This is a supplementary section of the Laser Optics Resource Guide.

Laser beam expanders increase the diameter of a collimated input beam to a larger collimated output beam. Beam expanders are used in applications such as laser scanning, interferometry, and remote sensing. Contemporary laser beam expanders are afocal systems developed from well-established optical telescope fundamentals. In such systems, the object rays enter parallel to the optical axis of the internal optics and exit parallel to them. This means that the entire system does not have a focal length.

## Theory: Telescopes

Optical telescopes, traditionally used to view distant objects such as celestial bodies in outer space, are divided into two types: refracting and reflecting. Refracting telescopes utilize lenses to refract, or bend, light, while reflecting telescopes utilize mirrors to reflect light.

There are two categories of refracting telescopes: Keplerian and Galilean. A Keplerian telescope consists of lenses with positive focal lengths separated by the sum of their focal lengths (Figure 1). The lens closest to the object being viewed, or source image, is called the objective lens, while the lens closest to the eye, or image created, is called the image lens.

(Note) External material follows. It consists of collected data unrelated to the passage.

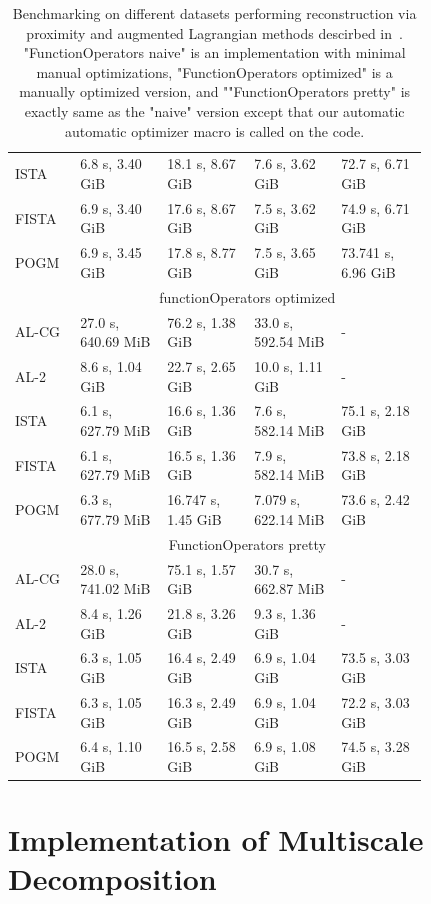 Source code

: \begin{table}
\begin{tabular}{|p{0.1\linewidth}|p{0.18\linewidth}p{0.18\linewidth}p{0.18\linewidth}p{0.18\linewidth}|}
ISTA & 6.8 s, 3.40 GiB & 18.1 s, 8.67 GiB & 7.6 s, 3.62 GiB & 72.7 s, 6.71 GiB \\
FISTA & 6.9 s, 3.40 GiB & 17.6 s, 8.67 GiB & 7.5 s, 3.62 GiB & 74.9 s, 6.71 GiB \\
POGM & 6.9 s, 3.45 GiB & 17.8 s, 8.77 GiB & 7.5 s, 3.65 GiB & 73.741 s, 6.96 GiB \\ \hline
\multicolumn{1}{|c|}{} & \multicolumn{4}{c|}{functionOperators optimized} \\
AL-CG & 27.0 s, 640.69 MiB & 76.2 s, 1.38 GiB & 33.0 s, 592.54 MiB & - \\
AL-2 & 8.6 s, 1.04 GiB & 22.7 s, 2.65 GiB & 10.0 s, 1.11 GiB & - \\
ISTA & 6.1 s, 627.79 MiB & 16.6 s, 1.36 GiB & 7.6 s, 582.14 MiB & 75.1 s, 2.18 GiB \\
FISTA & 6.1 s, 627.79 MiB & 16.5 s, 1.36 GiB & 7.9 s, 582.14 MiB & 73.8 s, 2.18 GiB \\
POGM & 6.3 s, 677.79 MiB & 16.747 s, 1.45 GiB & 7.079 s, 622.14 MiB & 73.6 s, 2.42 GiB \\ \hline
\multicolumn{1}{|c|}{} & \multicolumn{4}{c|}{FunctionOperators pretty} \\
AL-CG & 28.0 s, 741.02 MiB & 75.1 s, 1.57 GiB & 30.7 s, 662.87 MiB & - \\
AL-2 & 8.4 s, 1.26 GiB & 21.8 s, 3.26 GiB & 9.3 s, 1.36 GiB & - \\
ISTA & 6.3 s, 1.05 GiB & 16.4 s, 2.49 GiB & 6.9 s, 1.04 GiB & 73.5 s, 3.03 GiB \\
FISTA & 6.3 s, 1.05 GiB & 16.3 s, 2.49 GiB & 6.9 s, 1.04 GiB & 72.2 s, 3.03 GiB \\
POGM & 6.4 s, 1.10 GiB & 16.5 s, 2.58 GiB & 6.9 s, 1.08 GiB & 74.5 s, 3.28 GiB \\ \hline
\end{tabular}
\caption{Benchmarking on different datasets performing reconstruction via proximity and augmented Lagrangian methods descirbed in~\cite{lin_efficient_2019}. "FunctionOperators naive" is an implementation with minimal manual optimizations, "FunctionOperators optimized" is a manually optimized version, and ""FunctionOperators pretty" is exactly same as the "naive" version except that our automatic automatic optimizer macro is called on the code.}
\label{tab:lin_fessler}
\end{table}

\section{Implementation of Multiscale Decomposition}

##### Figure 1: Keplerian telescope

A Galilean telescope consists of a positive lens and a negative lens that are also separated by the sum of their focal lengths (Figure 2). However, since one of the lenses is negative, the separation distance between the two lenses is much shorter than in the Keplerian design. While using the effective focal length of the two lenses will provide a good approximation of the total length, using the back focal length will provide the most accurate length.

##### Figure 2: Galilean telescope

The magnifying power, or the inverse of the magnification, of a telescope is based upon the focal lengths of the objective and eye lenses:

(1)$$\text{Magnifying Power} \left( \text{MP} \right) = \frac{1}{\text{Magnification} \left[ \text{m} \right]}$$
(2)$$\text{MP} = - \frac{\text{Focal Length}_{\text{Objective Lens}}}{\text{Focal Length}_\text{Image Lens}}$$

If the magnifying power is greater than 1, the telescope magnifies. When the magnifying power is less than 1, the telescope minifies.

## Theory: Laser Beam Expanders

In a laser beam expander, the placement of the objective and image lenses is reversed. Keplerian beam expanders are designed so that the collimated input beam focuses to a spot between the objective and image lenses, producing a point within the system where the laser's energy is concentrated (Figure 3). The focused spot heats the air between the lenses, deflecting light rays from their optical path, which can potentially lead to wavefront errors. In very high power laser applications, ionization of the air at the focused spot may also be an issue. For this reason, most beam expanders utilize the Galilean design or some variation of it (Figure 4). However, Keplerian designs are still very useful in laser applications where spatial filtering is required because they provide a convenient focus point to place the spatial filter.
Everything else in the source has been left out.